TASK GOAL: What is printed must match, line for line, the records from their first line through the line containing "- **Independent Deployment**: Apps", with pictures left out.

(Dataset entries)
==================================================
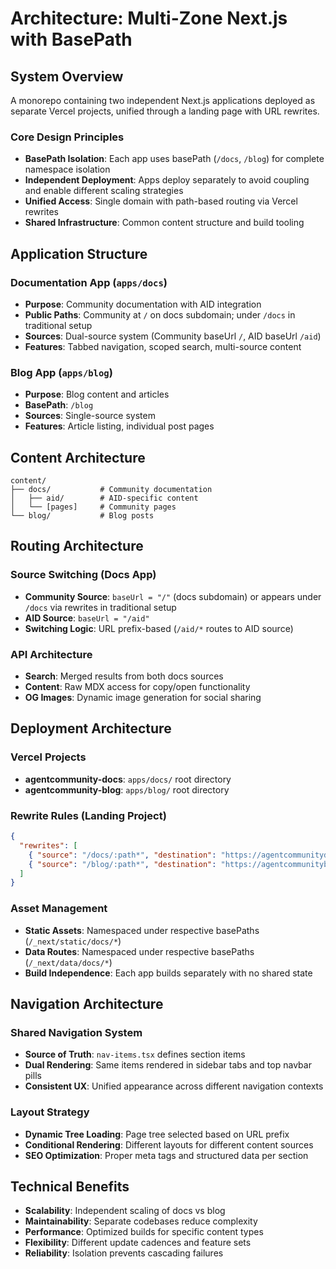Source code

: # Architecture: Multi-Zone Next.js with BasePath

## System Overview

A monorepo containing two independent Next.js applications deployed as separate Vercel projects, unified through a landing page with URL rewrites.

### Core Design Principles

- **BasePath Isolation**: Each app uses basePath (`/docs`, `/blog`) for complete namespace isolation
- **Independent Deployment**: Apps deploy separately to avoid coupling and enable different scaling strategies
- **Unified Access**: Single domain with path-based routing via Vercel rewrites
- **Shared Infrastructure**: Common content structure and build tooling

## Application Structure

### Documentation App (`apps/docs`)
- **Purpose**: Community documentation with AID integration
- **Public Paths**: Community at `/` on docs subdomain; under `/docs` in traditional setup
- **Sources**: Dual-source system (Community baseUrl `/`, AID baseUrl `/aid`)
- **Features**: Tabbed navigation, scoped search, multi-source content

### Blog App (`apps/blog`)
- **Purpose**: Blog content and articles
- **BasePath**: `/blog`
- **Sources**: Single-source system
- **Features**: Article listing, individual post pages

## Content Architecture

```
content/
├── docs/           # Community documentation
│   ├── aid/        # AID-specific content
│   └── [pages]     # Community pages
└── blog/           # Blog posts
```

## Routing Architecture

### Source Switching (Docs App)
- **Community Source**: `baseUrl = "/"` (docs subdomain) or appears under `/docs` via rewrites in traditional setup
- **AID Source**: `baseUrl = "/aid"`
- **Switching Logic**: URL prefix-based (`/aid/*` routes to AID source)

### API Architecture
- **Search**: Merged results from both docs sources
- **Content**: Raw MDX access for copy/open functionality
- **OG Images**: Dynamic image generation for social sharing

## Deployment Architecture

### Vercel Projects
- **agentcommunity-docs**: `apps/docs/` root directory
- **agentcommunity-blog**: `apps/blog/` root directory

### Rewrite Rules (Landing Project)
```json
{
  "rewrites": [
    { "source": "/docs/:path*", "destination": "https://agentcommunitydocs.vercel.app/docs/:path*" },
    { "source": "/blog/:path*", "destination": "https://agentcommunityblog.vercel.app/blog/:path*" }
  ]
}
```

### Asset Management
- **Static Assets**: Namespaced under respective basePaths (`/_next/static/docs/*`)
- **Data Routes**: Namespaced under respective basePaths (`/_next/data/docs/*`)
- **Build Independence**: Each app builds separately with no shared state

## Navigation Architecture

### Shared Navigation System
- **Source of Truth**: `nav-items.tsx` defines section items
- **Dual Rendering**: Same items rendered in sidebar tabs and top navbar pills
- **Consistent UX**: Unified appearance across different navigation contexts

### Layout Strategy
- **Dynamic Tree Loading**: Page tree selected based on URL prefix
- **Conditional Rendering**: Different layouts for different content sources
- **SEO Optimization**: Proper meta tags and structured data per section

## Technical Benefits

- **Scalability**: Independent scaling of docs vs blog
- **Maintainability**: Separate codebases reduce complexity
- **Performance**: Optimized builds for specific content types
- **Flexibility**: Different update cadences and feature sets
- **Reliability**: Isolation prevents cascading failures 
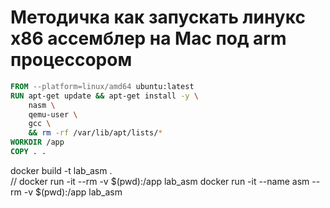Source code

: # Методичка как запускать линукс x86 ассемблер на Mac под arm процессором


```Dockerfile
FROM --platform=linux/amd64 ubuntu:latest
RUN apt-get update && apt-get install -y \
    nasm \
    qemu-user \
    gcc \
    && rm -rf /var/lib/apt/lists/*
WORKDIR /app
COPY . .
```

docker build -t lab_asm .  
// docker run -it --rm -v $(pwd):/app lab_asm 
docker run -it --name asm --rm -v $(pwd):/app lab_asm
==================================================
TASK ANSWER:
Source code

: # Architecture: Multi-Zone Next.js with BasePath

## System Overview

A monorepo containing two independent Next.js applications deployed as separate Vercel projects, unified through a landing page with URL rewrites.

### Core Design Principles

- **BasePath Isolation**: Each app uses basePath (`/docs`, `/blog`) for complete namespace isolation
- **Independent Deployment**: Apps deploy separately to avoid coupling and enable different scaling strategies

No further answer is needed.